The horn seems to be the most important part of vehicles here in China. Everyone makes maximum use of their horns to warn people where they want to go. When overtaking another vehicle, they lay on the horn to get the slower vehicle to move out of the way, and even if they are turning on a red light, they blast the horn if someone is in their way. Of course the interesting thing is that because everyone is constantly blowing their horn, no one listens to them. On a bus ride from the airport, the driver would madly flash his lights and blast the horn when a vehicle was in his lane, but he always had to change lanes and find a way around, because I never saw anyone actually respond to the horns. It just seems to be habit now.

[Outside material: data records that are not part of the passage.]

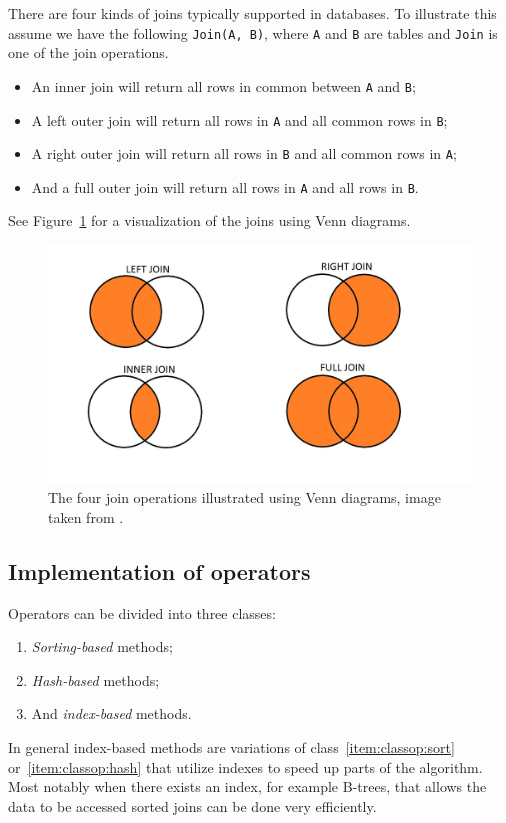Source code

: There are four kinds of joins typically supported in databases. To illustrate
this assume we have the following \texttt{Join(A, B)}, where \texttt{A} and
\texttt{B} are tables and \texttt{Join} is one of the join operations.
\begin{itemize}
    \item An inner join will return all rows in common between \texttt{A} and \texttt{B};
    \item A left outer join will return all rows in \texttt{A} and all common rows in \texttt{B};
    \item A right outer join will return all rows in \texttt{B} and all common rows in \texttt{A};
    \item And a full outer join will return all rows in \texttt{A} and all rows in \texttt{B}.
\end{itemize}
See Figure~\ref{fig:vennjoin} for a visualization of the joins using Venn diagrams.

\begin{figure}[ht]
\includegraphics[scale=0.4]{Images/SQL-Join-Venn-Diagrams.jpg}
\caption[Illustration of join operations using Venn diagrams]{The four join operations illustrated using Venn diagrams, image taken from \cite{brian_2014_better_bqj}.}\label{fig:vennjoin}
\end{figure}

\subsection{Implementation of operators} \label{sec:opimpl}

Operators can be divided into three classes:
\begin{enumerate}
    \item\label{item:classop:sort} \textit{Sorting-based} methods;
    \item\label{item:classop:hash} \textit{Hash-based} methods;
    \item\label{item:classop:index} And \textit{index-based} methods.
\end{enumerate}
In general index-based methods are variations of class~\ref{item:classop:sort}
or~\ref{item:classop:hash} that utilize indexes to speed up parts of the
algorithm. Most notably when there exists an index, for example B-trees, that
allows the data to be accessed sorted joins can be done very efficiently.

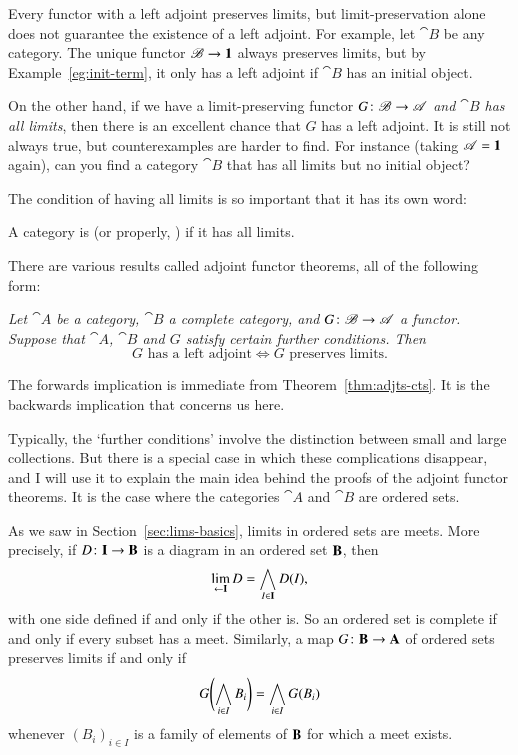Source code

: %
%

Every functor with a left adjoint preserves limits, but limit-preservation
alone does not guarantee the existence of a left adjoint.  For example, let
$\cat{B}$ be any category.  The unique functor $\cat{B} \to \One$ always
preserves limits, but by Example~\ref{eg:init-term}, it only has a left
adjoint if $\cat{B}$ has an initial object.

On the other hand, if we have a limit-preserving functor $G\from \cat{B}
\to \cat{A}$ \emph{and $\cat{B}$ has all limits}, then there is an
excellent chance that $G$ has a left adjoint.  It is still not always true,
but counterexamples are harder to find.  For instance (taking $\cat{A} =
\One$ again), can you find a category $\cat{B}$ that has all limits but no
initial object?

The condition of having all limits is so important that it has its own word:
%
\begin{defn}
\label{defn:complete}
A category is %
%
%
%
(or properly, ) if it has all limits.
\end{defn}

There are various results called adjoint functor theorems, all of the
following form:
%
\begin{displaytext} \it
Let $\cat{A}$ be a category, $\cat{B}$ a complete category, and $G\from \cat{B}
\to \cat{A}$ a functor.  Suppose that $\cat{A}$, $\cat{B}$ and $G$ satisfy
certain further conditions.  Then
\[
G \text{ has a left adjoint}
\iff
G \text{ preserves limits}.
\]
\end{displaytext}
%
The forwards implication is immediate from Theorem~\ref{thm:adjts-cts}.
It is the backwards implication that concerns us here.

Typically, the `further conditions' involve the distinction between small
and large collections.  But there is a special%
%
%
case in which these complications disappear, and I will use it to explain
the main idea behind the proofs of the adjoint functor theorems.  It is the
case where the categories $\cat{A}$ and $\cat{B}$ are ordered sets.

As we saw in Section~\ref{sec:lims-basics}, limits in ordered sets are
meets.  More precisely, if $D\from \scat{I} \to \scat{B}$ is a diagram in
an ordered set $\scat{B}$, then
\[
\lt{\scat{I}} D
=
\Meet_{I \in \scat{I}} D(I),
\]
with one side defined if and only if the other is.  So an ordered set is
complete if and only if every subset has a meet.  Similarly, a map $G\from
\scat{B} \to \scat{A}$ of ordered sets preserves limits if and only if
\[
G\Biggl(\Meet_{i \in I} B_i\Biggr)
=
\Meet_{i \in I} G(B_i)
\]
whenever $(B_i)_{i \in I}$ is a family of elements of $\scat{B}$ for which a
meet exists.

Drivers do not seem to look where they are going. When they want to pull into the road they just pull out. I have almost hit a couple of cars while riding a bike, as they turned corners or pulled out of driveways, and the rule of “catch the driver's eye” is useless, because they all just seem to look only forward. I noticed this particularly when walking. Even if you have a “walk” signal, drivers will look straight ahead, ignoring pedestrians. The “walk” signals certainly do not mean it is safe to cross.

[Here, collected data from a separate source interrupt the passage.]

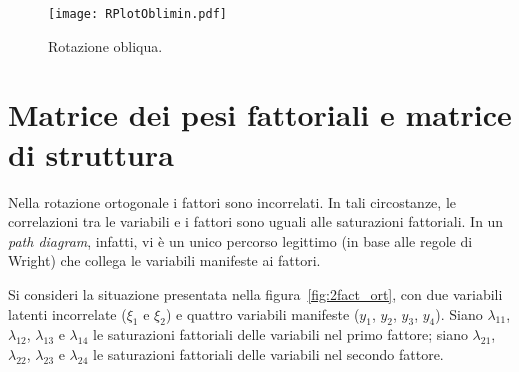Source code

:   \begin{figure}[h!]
  \centering
    \texttt{[image: RPlotOblimin.pdf]}
    \caption{Rotazione obliqua.}
    \label{fig:oblimin}
  \end{figure}


\section{Matrice dei pesi fattoriali e matrice di struttura}

Nella rotazione ortogonale i fattori sono incorrelati. 
In tali circostanze, le correlazioni tra le variabili e i fattori sono uguali alle saturazioni fattoriali. 
In un \emph{path diagram}, infatti, vi è un unico percorso legittimo (in base alle regole di Wright) che collega le variabili manifeste ai  fattori. 

Si consideri la situazione presentata nella figura~\ref{fig:2fact_ort}, con due variabili latenti incorrelate ($\xi_1$ e $\xi_2$) e quattro variabili manifeste ($y_1$, $y_2$, $y_3$, $y_4$). 
Siano $\lambda_{11}$, $\lambda_{12}$, $\lambda_{13}$ e $\lambda_{14}$ le saturazioni fattoriali delle variabili nel primo fattore; siano $\lambda_{21}$, $\lambda_{22}$, $\lambda_{23}$ e $\lambda_{24}$ le saturazioni fattoriali delle variabili nel secondo fattore.

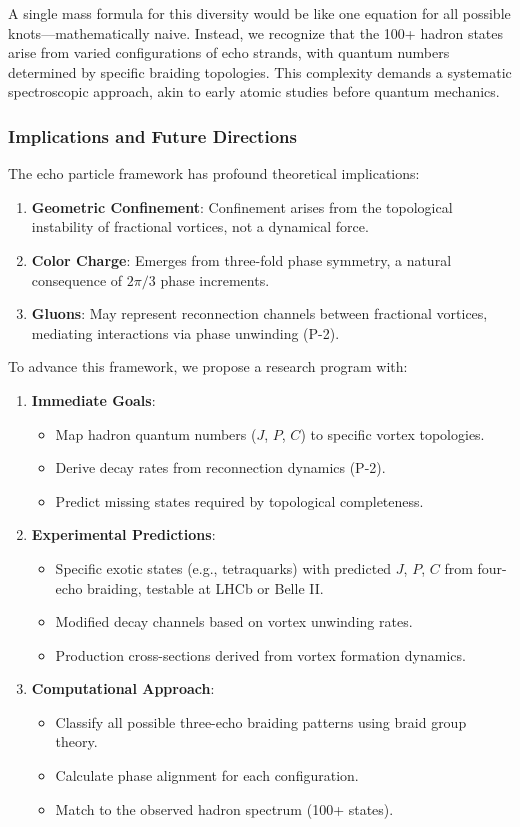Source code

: A single mass formula for this diversity would be like one equation for all possible knots---mathematically naive. Instead, we recognize that the 100+ hadron states arise from varied configurations of echo strands, with quantum numbers determined by specific braiding topologies. This complexity demands a systematic spectroscopic approach, akin to early atomic studies before quantum mechanics.

\subsubsection{Implications and Future Directions}

The echo particle framework has profound theoretical implications:

\begin{enumerate}
\item \textbf{Geometric Confinement}: Confinement arises from the topological instability of fractional vortices, not a dynamical force.
\item \textbf{Color Charge}: Emerges from three-fold phase symmetry, a natural consequence of $2\pi/3$ phase increments.
\item \textbf{Gluons}: May represent reconnection channels between fractional vortices, mediating interactions via phase unwinding (P-2).
\end{enumerate}

To advance this framework, we propose a research program with:

\begin{enumerate}
\item \textbf{Immediate Goals}:
   \begin{itemize}
   \item Map hadron quantum numbers ($J$, $P$, $C$) to specific vortex topologies.
   \item Derive decay rates from reconnection dynamics (P-2).
   \item Predict missing states required by topological completeness.
   \end{itemize}
\item \textbf{Experimental Predictions}:
   \begin{itemize}
   \item Specific exotic states (e.g., tetraquarks) with predicted $J$, $P$, $C$ from four-echo braiding, testable at LHCb or Belle II.
   \item Modified decay channels based on vortex unwinding rates.
   \item Production cross-sections derived from vortex formation dynamics.
   \end{itemize}
\item \textbf{Computational Approach}:
   \begin{itemize}
   \item Classify all possible three-echo braiding patterns using braid group theory.
   \item Calculate phase alignment for each configuration.
   \item Match to the observed hadron spectrum (100+ states).
   \end{itemize}
\end{enumerate}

Now if the cars are not particularly interesting, the scooters and bicycles more than make up for them. Here is where you see the old vehicles. There are probably more scooters in China than there are cars, and the variety is amazing. You can buy them for less than $1000.00 and they come in every imaginable colour from pink to lime green. Most of them are electric, and there are very few gas motorcycles. They vary from simple bicycles with electric motors added, to fancy high end models with plastic wind shields & skirts, wooden floorboards, and chrome wrap-a-round bumpers. You see anyone riding them, from young people, to grandmothers, city workers, to business women in fancy suits and high heels. They do not drive on the main roads, sharing special lanes with bicycles, and I don't even think they need to be licensed or registered, as they all seem to have the licence plates I saw on the showroom models.

One of the first things you learn when arriving in China is to watch out for the scooters. Pedestrians have to be very careful. Crossing a road involved first getting across the bicycle/scooter lane before you can even think about the cars. These scooters run so quietly you cannot hear them coming, and they can go quite fast. In addition, they do not seem to follow any traffic rules. They go through red lights, turn against the lights, and even drive down the bike lane on the wrong side of the road. Looking at the condition of some of them I'd say this is a problem for them as well – many are scraped, bent, cracked, and dented. Looking over the rows of them locked up in parking areas all over the city, very few are without some damage.

I brought my international driver's licence, thinking I might want to rent a car. I think for now I'll stick to two feet.